### BRIEF:
Count every line below that holds "mathbf". Number only.

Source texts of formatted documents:
-------

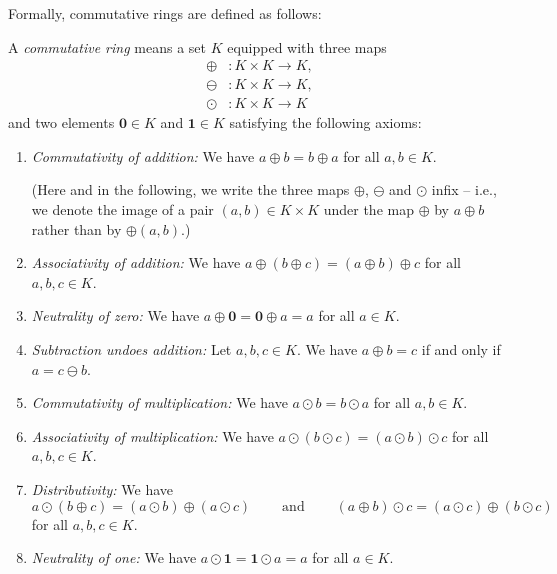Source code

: Formally, commutative rings are defined as follows:

\begin{definition}
\label{def.alg.commring}A \emph{commutative ring} means a set $K$ equipped
with three maps%
\begin{align*}
\oplus &  :K\times K\rightarrow K,\\
\ominus &  :K\times K\rightarrow K,\\
\odot &  :K\times K\rightarrow K
\end{align*}
and two elements $\mathbf{0}\in K$ and $\mathbf{1}\in K$ satisfying the
following axioms:

\begin{enumerate}
\item \emph{Commutativity of addition:} We have $a\oplus b=b\oplus a$ for all
$a,b\in K$.

(Here and in the following, we write the three maps $\oplus$, $\ominus$ and
$\odot$ infix -- i.e., we denote the image of a pair $\left(  a,b\right)  \in
K\times K$ under the map $\oplus$ by $a\oplus b$ rather than by $\oplus\left(
a,b\right)  $.)

\item \emph{Associativity of addition:} We have $a\oplus\left(  b\oplus
c\right)  =\left(  a\oplus b\right)  \oplus c$ for all $a,b,c\in K$.

\item \emph{Neutrality of zero:} We have $a\oplus\mathbf{0}=\mathbf{0}\oplus
a=a$ for all $a\in K$.

\item \emph{Subtraction undoes addition:} Let $a,b,c\in K$. We have $a\oplus
b=c$ if and only if $a=c\ominus b$.

\item \emph{Commutativity of multiplication:} We have $a\odot b=b\odot a$ for
all $a,b\in K$.

\item \emph{Associativity of multiplication:} We have $a\odot\left(  b\odot
c\right)  =\left(  a\odot b\right)  \odot c$ for all $a,b,c\in K$.

\item \emph{Distributivity:} We have%
\[
a\odot\left(  b\oplus c\right)  =\left(  a\odot b\right)  \oplus\left(  a\odot
c\right)  \ \ \ \ \ \ \ \ \ \ \text{and}\ \ \ \ \ \ \ \ \ \ \left(  a\oplus
b\right)  \odot c=\left(  a\odot c\right)  \oplus\left(  b\odot c\right)
\]
for all $a,b,c\in K$.

\item \emph{Neutrality of one:} We have $a\odot\mathbf{1}=\mathbf{1}\odot a=a$
for all $a\in K$.


\end{enumerate}
\end{definition}
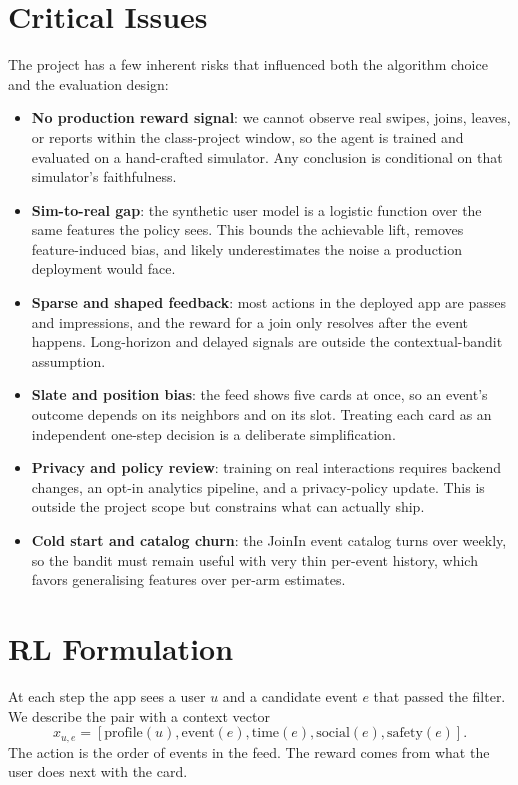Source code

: \documentclass{article}
\begin{document}
\section{Critical Issues}
The project has a few inherent risks that influenced both the algorithm choice and the evaluation design:
\begin{itemize}
    \item \textbf{No production reward signal}: we cannot observe real swipes, joins, leaves, or reports within the class-project window, so the agent is trained and evaluated on a hand-crafted simulator. Any conclusion is conditional on that simulator's faithfulness.
    \item \textbf{Sim-to-real gap}: the synthetic user model is a logistic function over the same features the policy sees. This bounds the achievable lift, removes feature-induced bias, and likely underestimates the noise a production deployment would face.
    \item \textbf{Sparse and shaped feedback}: most actions in the deployed app are passes and impressions, and the reward for a join only resolves after the event happens. Long-horizon and delayed signals are outside the contextual-bandit assumption.
    \item \textbf{Slate and position bias}: the feed shows five cards at once, so an event's outcome depends on its neighbors and on its slot. Treating each card as an independent one-step decision is a deliberate simplification.
    \item \textbf{Privacy and policy review}: training on real interactions requires backend changes, an opt-in analytics pipeline, and a privacy-policy update. This is outside the project scope but constrains what can actually ship.
    \item \textbf{Cold start and catalog churn}: the JoinIn event catalog turns over weekly, so the bandit must remain useful with very thin per-event history, which favors generalising features over per-arm estimates.
\end{itemize}

\section{RL Formulation}
At each step the app sees a user $u$ and a candidate event $e$ that passed the filter. We describe the pair with a context vector
\[
x_{u,e} = [\text{profile}(u), \text{event}(e), \text{time}(e), \text{social}(e), \text{safety}(e)].
\]
The action is the order of events in the feed. The reward comes from what the user does next with the card.
\end{document}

-------

### ANSWER BOX:
3